Today I went to a cool place with Laura called Techno-mart. It’s a huuuuuuge building attached to Gangbyeon station (line 2). Each floor specializes in some kind of electronic equipment (games, cameras, phones, televisions, computers etc etc). It’s actually built into the subway and a lot of it is underground. It was intense. I went to try and get my cellphone working which is a long and complicated story that is to frustrating to re-live again.
I arrived on the 6th floor, greeted by a sea of cellphone booths saying “Anycall” and “KTF”, wondering what was the difference. At first I went from booth to booth trying to utilize what limited Korean I have, but most people dismissed me immediately on account of my being a foreigner and obviously not speaking the language. Most people just waved their hands to pass me on to the next booth. Although I felt like it was admitting defeat, I ended up asking people “do you speak any english?” (at least I asked that much in Korean) until somebody said “a little.”
My biggest problem was that I was trying to find out if I could get my American-bought Samsung phone, which I had purchased being told would work here, to work on the network by purchasing some kind of pre-paid sim card. After being sent all over creation, including to the KTF customer service (where they prepay minutes and help with service contracts) and being told “NO” with that often-seen symbol of crossed-arms and a smile, I wandered out looking defeated.
Then a man approached me in perfect English asking if I needed help. He explained that while I could get a sim card, pre-paid is not an option anywhere. So technically my cellphone could pick up the network (we tested it out with a sim card), I couldn’t get a plan. He ended up selling me a cheap(ish) prepaid cellphone for 60,000 won which charges 10,000 won for 30 minutes, and 60 won per text message. So I’ll just text message most of the time.
A caution to foreigners wanting to buy a cellphone– have your freaking foreigner ID card or passport on you! I didn’t carry mine around because I don’t want to lose the thing, but I ended up having to go back to Yonsei and fax the information and get the security guard to call up KTF and get it to work… bit hairy ordeal, but now I have a cellphone.

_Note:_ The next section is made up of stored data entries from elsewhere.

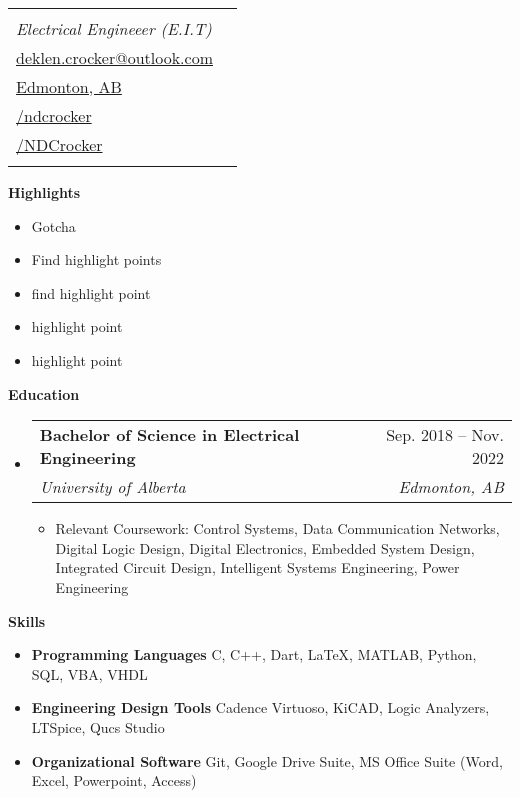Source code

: \documentclass[letterpaper,12pt]{article}[leftmargin=*]
\makeatletter
\def \fullname {Nicolas Deklen Crocker}
\def \subtitle {Electrical Engineeer (E.I.T)}
\def \linkedinicon {\faLinkedin}
\def \linkedinlink {https://linkedin.com/in/ndcrocker/}
\def \linkedintext {/ndcrocker}
\def \phoneicon {\faPhone}
\def \phonetext {+1 (825) 333-4907}
\def \emailicon {\faEnvelope}
\def \emaillink {mailto:deklen.crocker@outlook.com}
\def \emailtext {deklen.crocker@outlook.com}
\def \githubicon {\faGithub}
\def \githublink {https://github.com/NDCrocker}
\def \githubtext {/NDCrocker}
\def \addyicon {\faHome}
\def \addylink {https://goo.gl/maps/KHCJbwCxgCt38gPK7} %
\def \addytext {Edmonton, AB}
\def \headertype {\singlecol} %
\def \entryspacing {-0pt}
\def \linkedin {\linkedinicon \hspace{3pt}\href{\linkedinlink}{\linkedintext}}
\def \phone {\phoneicon \hspace{3pt}{ \phonetext}}
\def \email {\emailicon \hspace{3pt}\href{\emaillink}{\emailtext}}
\def \github {\githubicon \hspace{3pt}\href{\githublink}{\githubtext}}
\def \addy {\addyicon \hspace{3pt}\href{\addylink}{\addytext}}
\renewcommand{\section}[2]{\vspace{5pt}
  \colorbox{secondary}{\color{white}\raggedbottom\normalsize\textbf{{#1}{\hspace{7pt}#2}}}
}
\newcommand{\resumeEntryStart}{\begin{itemize}[leftmargin=2.5mm]}
\newcommand{\resumeEntryEnd}{\end{itemize}\vspace{\entryspacing}}
\newcommand{\resumeItemListStart}{\begin{itemize}[leftmargin=4.5mm]}
\newcommand{\resumeItemListEnd}{\end{itemize}}
\newcommand{\resumeItem}[1]{
  \item\small{
    {#1 \vspace{-2pt}}
  }
}
\newcommand{\resumeEntryTSDL}[4]{
  \vspace{-1pt}\item[]
    \begin{tabularx}{0.97\textwidth}{X@{\hspace{60pt}}r}
      \textbf{\color{primary}#1} & {\firabook\color{accent}\small#2} \\
      \textit{\color{accent}\small#3} & \textit{\color{accent}\small#4} \\
    \end{tabularx}\vspace{-6pt}
}
\newcommand{\resumeEntryS}[2]{
  \item[]\small{
    \textbf{\color{primary}#1 }{ #2 \vspace{-6pt}}
  }
}
\newcommand{\doublecol}[6]{
  \begin{tabularx}{\textwidth}{Xr}
    {
      \begin{tabular}[c]{l}
        \fontsize{35}{45}\selectfont{\color{primary}{{\textbf{\fullname}}}} \\
        {\textit{\subtitle}} %
      \end{tabular}
    } & {
      \begin{tabular}[c]{l@{\hspace{1.5em}}l}
        {\small#4} & {\small#1} \\
        {\small#5} & {\small#2} \\
        {\small#6} & {\small#3}
      \end{tabular}
    }
  \end{tabularx}
}
\newcommand{\singlecol}[6]{
  \begin{tabularx}{\textwidth}{Xr}
    {
      \begin{tabular}[b]{l}
        \fontsize{35}{45}\selectfont{\color{primary}{{\textbf{\fullname}}}} \\
        {\textit{\subtitle}} %
      \end{tabular}
    } & {
      \begin{tabular}[c]{l}
        {\small#1} \\
        {\small#2} \\
        {\small#3} \\
        {\small#4} \\
        {\small#5} \\
        {\small#6}
      \end{tabular}
    }
  \end{tabularx}
}
\makeatother
\begin{document}


\headertype{\phone}{\email}{\addy}{\linkedin}{\github}{} %
\vspace{-20pt} %

\section{}{Highlights}
  \resumeItemListStart
    \resumeItem{Gotcha}
    \resumeItem{Find highlight points}
    \resumeItem{find highlight point}
    \resumeItem{highlight point}
    \resumeItem{highlight point}
  \resumeItemListEnd
\section{\faGraduationCap}{Education}

  \resumeEntryStart
    \resumeEntryTSDL
      {Bachelor of Science in Electrical Engineering}{Sep. 2018 -- Nov. 2022}
      {University of Alberta}{Edmonton, AB}
  \resumeItemListStart
    \resumeItem{Relevant Coursework: Control Systems, Data Communication Networks, Digital Logic Design, Digital Electronics, Embedded System Design, Integrated Circuit Design, Intelligent Systems Engineering, Power Engineering}
  \resumeItemListEnd
  \resumeEntryEnd

\section{\faGears}{Skills}

  \resumeEntryStart
   \resumeEntryS{Programming Languages } {C, C++, Dart, LaTeX, MATLAB, Python, SQL, VBA, VHDL}
   \resumeEntryS{Engineering Design Tools } {Cadence Virtuoso, KiCAD, Logic Analyzers, LTSpice, Qucs Studio}
   \resumeEntryS{Organizational Software } {Git, Google Drive Suite, MS Office Suite (Word, Excel, Powerpoint, Access)}
  \resumeEntryEnd
\end{document}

The guy was incredibly nice and helpful. His English was great even though he said he never went to college and has never been abroad. I’m so impressed! And kind of surprised that he’s working that kind of job, considering how crazy competitive I’ve heard the job market is here for English speakers.
After all of that we didn’t have the time to look around any more, but I hope I get the chance to later.